School Board enters fray with Ecology

By Dee Anne Shaw - Daily World assistant city editor, The Aberdeen Daily World , 7/15/1999


In an unusual move for a School District, the Hoquiam School Board last night joined a growing list of Twin Harbor agencies and organizations expressing deep concern over proposed new shoreline management rules.

The resolution adopted by the board is calculated to get the School District's position on record before the state Department of Ecology convenes a public hearing Thursday at Montesano.

Echoing coastal lawmakers, business interests, farming and forestry groups and local and county governments, the Hoquiam district is asking Ecology to withdraw its proposed amendments to the Shoreline Management Act.

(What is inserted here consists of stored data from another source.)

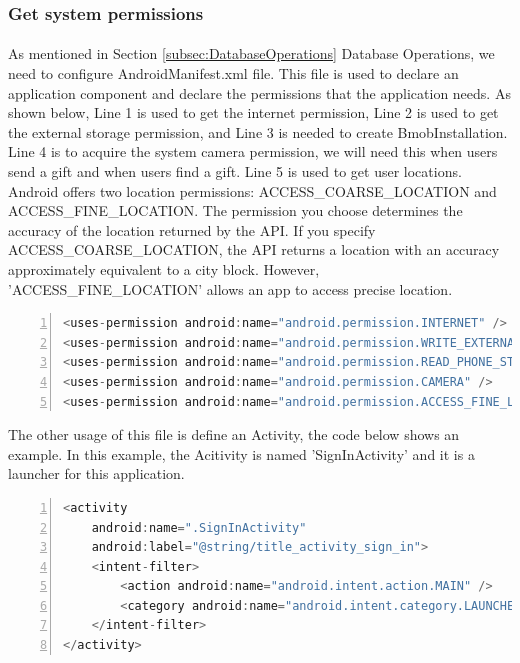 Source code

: \subsubsection{Get system permissions}
\label{subsubsec:GetSystemPermissions}
\paragraph{} As mentioned in Section \ref{subsec:DatabaseOperations} Database Operations, we need to configure AndroidManifest.xml file. This file is used to declare an application component and declare the permissions that the application needs. As shown below, Line 1 is used to get the internet permission, Line 2 is used to get the external storage permission, and Line 3 is needed to create BmobInstallation. Line 4 is to acquire the system camera permission, we will need this when users send a gift and when users find a gift. Line 5 is used to get user locations. Android offers two location permissions: ACCESS\_COARSE\_LOCATION and ACCESS\_FINE\_LOCATION. The permission you choose determines the accuracy of the location returned by the API. If you specify ACCESS\_COARSE\_LOCATION, the API returns a location with an accuracy approximately equivalent to a city block. However, 'ACCESS\_FINE\_LOCATION' allows an app to access precise location.
\begin{lstlisting}[language={java},
        numbers=left,basicstyle=\small\ttfamily,breaklines=true] 
<uses-permission android:name="android.permission.INTERNET" />
<uses-permission android:name="android.permission.WRITE_EXTERNAL_STORAGE" />
<uses-permission android:name="android.permission.READ_PHONE_STATE" />
<uses-permission android:name="android.permission.CAMERA" />
<uses-permission android:name="android.permission.ACCESS_FINE_LOCATION" />
\end{lstlisting} 
\par The other usage of this file is define an Activity, the code below shows an example. In this example, the Acitivity is named 'SignInActivity' and it is a launcher for this application.
\begin{lstlisting}[language={java},
        numbers=left,basicstyle=\small\ttfamily,breaklines=true] 
<activity
    android:name=".SignInActivity"
    android:label="@string/title_activity_sign_in">
    <intent-filter>
        <action android:name="android.intent.action.MAIN" />
        <category android:name="android.intent.category.LAUNCHER" />
    </intent-filter>
</activity>
\end{lstlisting} 

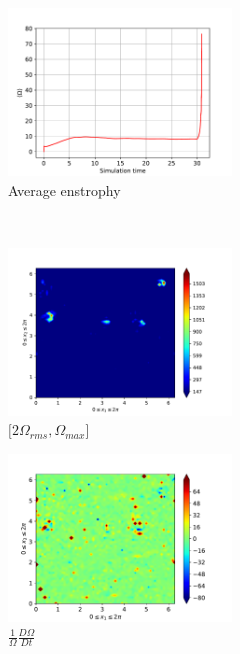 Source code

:\begin{figure}[H]
    \begin{subfigure}[H]{0.45\textwidth}
        \includegraphics[height=1.75in]{media/run-cds-65/enst-average1420}
        \caption{Average enstrophy}
    \end{subfigure}
    ~
    \begin{subfigure}[H]{0.45\textwidth}
        \includegraphics[height=1.75in]{media/run-cds-65/enst-2-1420}
        \caption{$[2\Omega_{rms}, \Omega_{max} $] }
    \end{subfigure}
    \newline
    \begin{subfigure}[H]{0.45\textwidth}
        \includegraphics[height=1.75in]{media/run-cds-65/enst-1420}
        \caption{$\frac{1}{\Omega} \frac{D \Omega}{Dt}$}
    \end{subfigure}
    ~
    \begin{subfigure}{0.45\textwidth}

\end{subfigure}
\end{figure}
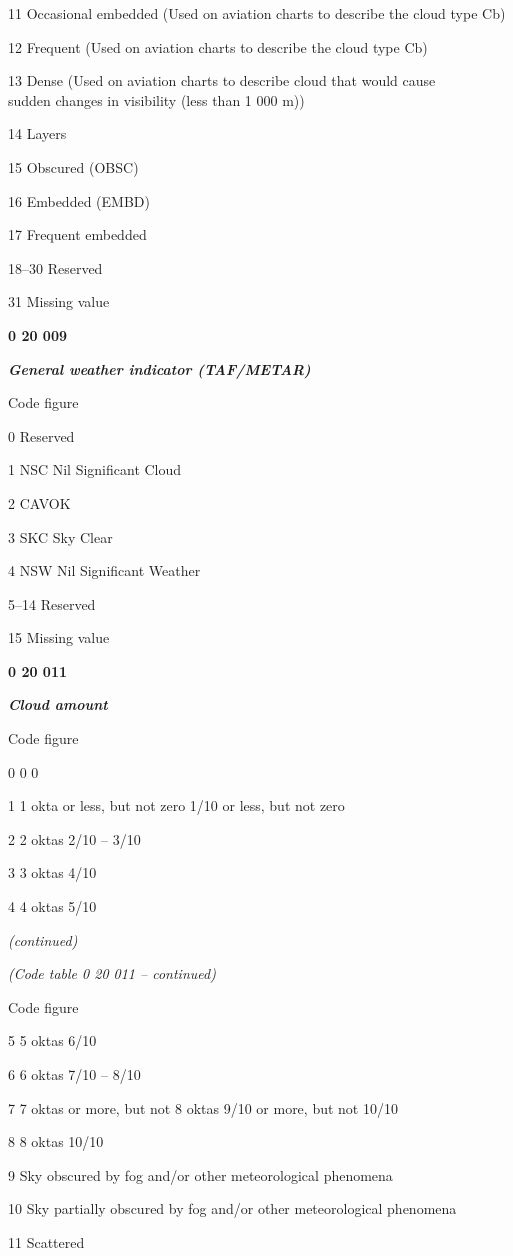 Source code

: 11 Occasional embedded (Used on aviation charts to describe the cloud type Cb)

12 Frequent (Used on aviation charts to describe the cloud type Cb)

13 Dense (Used on aviation charts to describe cloud that would cause\\
sudden changes in visibility (less than 1 000 m))

14 Layers

15 Obscured (OBSC)

16 Embedded (EMBD)

17 Frequent embedded

18--30 Reserved

31 Missing value

\textbf{0 20 009}

\emph{\textbf{General weather indicator (TAF/METAR)}}

Code figure

0 Reserved

1 NSC Nil Significant Cloud

2 CAVOK

3 SKC Sky Clear

4 NSW Nil Significant Weather

5--14 Reserved

15 Missing value

\textbf{0 20 011}

\emph{\textbf{Cloud amount}}

Code figure

0 0 0

1 1 okta or less, but not zero 1/10 or less, but not zero

2 2 oktas 2/10 -- 3/10

3 3 oktas 4/10

4 4 oktas 5/10

\emph{(continued)}

\emph{(Code table 0 20 011 -- continued)}

Code figure

5 5 oktas 6/10

6 6 oktas 7/10 -- 8/10

7 7 oktas or more, but not 8 oktas 9/10 or more, but not 10/10

8 8 oktas 10/10

9 Sky obscured by fog and/or other meteorological phenomena

10 Sky partially obscured by fog and/or other meteorological phenomena

11 Scattered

The most controversial elements of the DOE proposal involve "site potential tree height" buffer zones, measured as the average height of fully-grown trees next to waterways. Opponents call the buffer zones setbacks, and say that in heavily wooded areas like Grays Harbor and Pacific counties the setbacks could be 150 feet or more. All development in the buffer zones would be severely restricted or prohibited.

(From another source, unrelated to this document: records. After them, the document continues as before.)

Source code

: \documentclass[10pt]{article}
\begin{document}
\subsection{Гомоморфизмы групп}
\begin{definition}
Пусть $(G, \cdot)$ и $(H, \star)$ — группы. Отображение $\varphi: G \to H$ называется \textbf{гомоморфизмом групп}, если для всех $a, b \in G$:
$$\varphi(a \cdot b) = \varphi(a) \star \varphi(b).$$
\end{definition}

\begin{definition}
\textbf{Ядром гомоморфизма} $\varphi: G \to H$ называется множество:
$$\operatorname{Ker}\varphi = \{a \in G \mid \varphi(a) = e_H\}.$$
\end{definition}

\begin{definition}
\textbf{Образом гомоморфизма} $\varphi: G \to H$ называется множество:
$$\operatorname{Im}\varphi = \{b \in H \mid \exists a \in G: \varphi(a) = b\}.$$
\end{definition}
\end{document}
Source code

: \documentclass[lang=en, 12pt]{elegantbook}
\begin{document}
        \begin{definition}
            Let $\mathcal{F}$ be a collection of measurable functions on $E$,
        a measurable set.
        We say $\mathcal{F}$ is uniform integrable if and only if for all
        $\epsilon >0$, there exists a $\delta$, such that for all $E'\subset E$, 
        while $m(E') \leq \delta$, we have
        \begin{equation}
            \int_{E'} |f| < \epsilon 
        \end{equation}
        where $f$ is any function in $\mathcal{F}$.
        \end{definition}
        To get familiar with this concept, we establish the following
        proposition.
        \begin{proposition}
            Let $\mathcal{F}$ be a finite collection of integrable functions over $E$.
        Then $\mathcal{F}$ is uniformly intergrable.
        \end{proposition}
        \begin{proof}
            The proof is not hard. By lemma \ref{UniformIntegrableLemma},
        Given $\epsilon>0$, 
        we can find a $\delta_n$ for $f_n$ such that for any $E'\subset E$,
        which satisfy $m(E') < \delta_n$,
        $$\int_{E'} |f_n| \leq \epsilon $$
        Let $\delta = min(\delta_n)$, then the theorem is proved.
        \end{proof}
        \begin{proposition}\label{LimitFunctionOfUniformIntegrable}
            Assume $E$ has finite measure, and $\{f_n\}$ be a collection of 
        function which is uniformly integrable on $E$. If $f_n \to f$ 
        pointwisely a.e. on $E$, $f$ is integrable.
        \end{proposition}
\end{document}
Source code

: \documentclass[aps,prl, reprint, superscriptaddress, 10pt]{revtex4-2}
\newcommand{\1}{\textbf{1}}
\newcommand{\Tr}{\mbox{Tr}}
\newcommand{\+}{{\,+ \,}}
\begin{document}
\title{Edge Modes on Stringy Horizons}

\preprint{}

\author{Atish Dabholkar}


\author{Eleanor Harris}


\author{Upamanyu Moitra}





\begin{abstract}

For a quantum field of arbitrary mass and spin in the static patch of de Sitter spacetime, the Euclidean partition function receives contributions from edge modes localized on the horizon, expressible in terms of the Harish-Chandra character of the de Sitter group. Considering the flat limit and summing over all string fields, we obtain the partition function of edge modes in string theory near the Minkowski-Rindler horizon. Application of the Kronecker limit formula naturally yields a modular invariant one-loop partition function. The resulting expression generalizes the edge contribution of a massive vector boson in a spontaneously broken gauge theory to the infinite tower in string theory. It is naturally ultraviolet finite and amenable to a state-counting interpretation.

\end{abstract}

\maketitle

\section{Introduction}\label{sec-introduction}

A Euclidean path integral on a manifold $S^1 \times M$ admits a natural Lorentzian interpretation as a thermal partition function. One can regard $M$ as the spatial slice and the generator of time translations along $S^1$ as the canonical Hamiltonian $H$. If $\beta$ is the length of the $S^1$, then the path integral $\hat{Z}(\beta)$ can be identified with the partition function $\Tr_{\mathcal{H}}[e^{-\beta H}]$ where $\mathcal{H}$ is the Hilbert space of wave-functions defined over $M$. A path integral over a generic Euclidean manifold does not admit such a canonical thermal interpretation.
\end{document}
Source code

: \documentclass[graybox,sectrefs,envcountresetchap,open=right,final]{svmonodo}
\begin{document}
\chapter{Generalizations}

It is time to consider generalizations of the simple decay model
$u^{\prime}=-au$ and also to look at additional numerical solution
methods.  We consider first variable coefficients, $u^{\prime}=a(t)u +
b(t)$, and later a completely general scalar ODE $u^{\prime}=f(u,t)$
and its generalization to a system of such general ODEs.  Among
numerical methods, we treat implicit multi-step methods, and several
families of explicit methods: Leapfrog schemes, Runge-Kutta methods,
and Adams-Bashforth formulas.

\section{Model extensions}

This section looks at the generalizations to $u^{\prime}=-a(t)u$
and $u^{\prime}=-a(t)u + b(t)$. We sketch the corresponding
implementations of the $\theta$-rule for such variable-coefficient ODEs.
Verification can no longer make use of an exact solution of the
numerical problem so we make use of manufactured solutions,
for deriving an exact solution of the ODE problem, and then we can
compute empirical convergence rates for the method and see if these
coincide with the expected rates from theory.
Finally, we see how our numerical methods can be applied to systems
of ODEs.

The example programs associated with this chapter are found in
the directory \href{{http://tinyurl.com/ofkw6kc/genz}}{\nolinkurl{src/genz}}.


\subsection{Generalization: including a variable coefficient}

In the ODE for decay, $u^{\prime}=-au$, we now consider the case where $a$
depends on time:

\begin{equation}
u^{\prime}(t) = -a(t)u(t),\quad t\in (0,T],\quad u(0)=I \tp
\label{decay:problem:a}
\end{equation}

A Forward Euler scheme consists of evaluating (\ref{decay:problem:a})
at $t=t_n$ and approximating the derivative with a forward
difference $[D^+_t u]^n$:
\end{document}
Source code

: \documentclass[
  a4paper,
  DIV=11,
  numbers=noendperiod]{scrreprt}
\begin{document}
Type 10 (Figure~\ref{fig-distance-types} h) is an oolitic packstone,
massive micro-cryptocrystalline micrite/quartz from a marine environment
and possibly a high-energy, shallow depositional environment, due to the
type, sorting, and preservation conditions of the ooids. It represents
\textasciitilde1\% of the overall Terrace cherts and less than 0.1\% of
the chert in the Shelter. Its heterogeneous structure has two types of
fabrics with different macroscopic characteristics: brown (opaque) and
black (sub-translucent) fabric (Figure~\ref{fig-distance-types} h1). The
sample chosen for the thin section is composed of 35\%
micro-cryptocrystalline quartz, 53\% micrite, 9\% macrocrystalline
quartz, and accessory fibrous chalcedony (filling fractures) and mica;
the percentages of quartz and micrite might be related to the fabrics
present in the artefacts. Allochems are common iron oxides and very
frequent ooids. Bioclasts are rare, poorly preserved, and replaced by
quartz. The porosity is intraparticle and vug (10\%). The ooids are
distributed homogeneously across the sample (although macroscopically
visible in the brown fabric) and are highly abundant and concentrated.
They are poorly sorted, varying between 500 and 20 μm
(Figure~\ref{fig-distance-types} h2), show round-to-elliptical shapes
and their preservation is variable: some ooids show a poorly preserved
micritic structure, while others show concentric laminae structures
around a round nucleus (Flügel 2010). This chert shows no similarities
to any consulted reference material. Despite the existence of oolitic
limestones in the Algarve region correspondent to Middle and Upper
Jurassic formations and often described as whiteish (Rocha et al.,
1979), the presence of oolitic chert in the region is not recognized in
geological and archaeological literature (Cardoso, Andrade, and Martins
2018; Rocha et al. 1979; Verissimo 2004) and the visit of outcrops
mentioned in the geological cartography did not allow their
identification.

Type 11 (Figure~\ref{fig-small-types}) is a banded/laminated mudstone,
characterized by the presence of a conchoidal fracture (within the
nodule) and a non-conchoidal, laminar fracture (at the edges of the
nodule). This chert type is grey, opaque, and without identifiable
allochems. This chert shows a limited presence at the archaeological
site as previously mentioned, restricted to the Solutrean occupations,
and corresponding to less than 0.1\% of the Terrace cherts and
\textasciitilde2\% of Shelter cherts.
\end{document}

The changes are billed by the DOE as necessary to protect salmon habitat, but opponents maintain the regulations are too drastic and infringe on private property rights.

Grays Harbor and Pacific County officials have protested that Southwest Washington boasts some of the most pristine shorelines left in the state, yet no one from either county was asked to serve on the Department Ecology's advisory committee during the years the new rules were being drafted.

Hoquiam School Board member Dan Wood, who is among those spearheading a protest rally before the DOE hearing on Thursday, urged his fellow board members to adopt the protest resolution.

At first, it appeared the measure might die for lack of support, with board members Jon Parker and Tanya Bowers expressing reluctance to have the School Board adopt a political stand on a non-educational issue.

But Parker invited Wood to persuade him that the School District would be negatively impacted if the DOE rules are put into place.

Wood noted that the School District owns property on the Highway 109 spur outside of Hoquiam and on the Ocean Beach Road. Both parcels have potential value in the marketplace if they were to be sold for the purposes of residential development, he said.

He said he has a "high level of concern that any lots where these rules apply may no longer be developable" if the DOE's shoreline amendments are adopted.

He said the best example was given by the county's public services director, Mike Daniels. In remarks published June 30 in The Daily World, Daniels said the DOE's shoreline jurisdiction would be 200 feet plus "the uplands that affect the shoreline. Well, that's everything" on the Twin Harbors, Daniels said.

Woods noted property owners of undeveloped lots are very concerned. He noted that Daniels is quoted as saying the rules say "No more than 10 percent of a lot can be covered with an impervious surface. Well, if you have a 12,000 square foot lot at the beach, do the math. If the square footage includes your driveway, how much is left for your house?"

As another thought, Wood noted that the high school is built on a wetland and is surrounded by wetland.

"We built back in the days before building on a wetland was a "no-no,' but now there are management activities" to control the school grounds from the encroachment of the surrounding wetland growth, he said.

"Those management plans would have to be re-approved," Wood said, adding he believes the School District could even be ordered to prepare an EIS statement proving the necessity to keep the wildberries at bay.

"At the very least, we would have to have our plans re-approved," he said. "I have no idea how we can begin to estimate that cost" yet he predicted it would be "substantially higher."

In the end, boardmembers voted unanimously to approve the resolution, with Tanya Bower abstaining.

Bower said afterward she personally supports the resolution, but also wanted to stand firm in her position that the School Board is better off in the long run if it does not take political positions on non-educational issues.

Thursday afternoon, a series of public meetings on the proposed regulations begins in Montesano at City Hall with a special presentation by the Economic Development Council at 4 p.m. The Department of Ecology will hold a workshop on the new rules at 5:30, followed by an official public hearing at 7 p.m. Protesters, including Wood, are planning a rally on the steps of the County Administration Building at 5 p.m.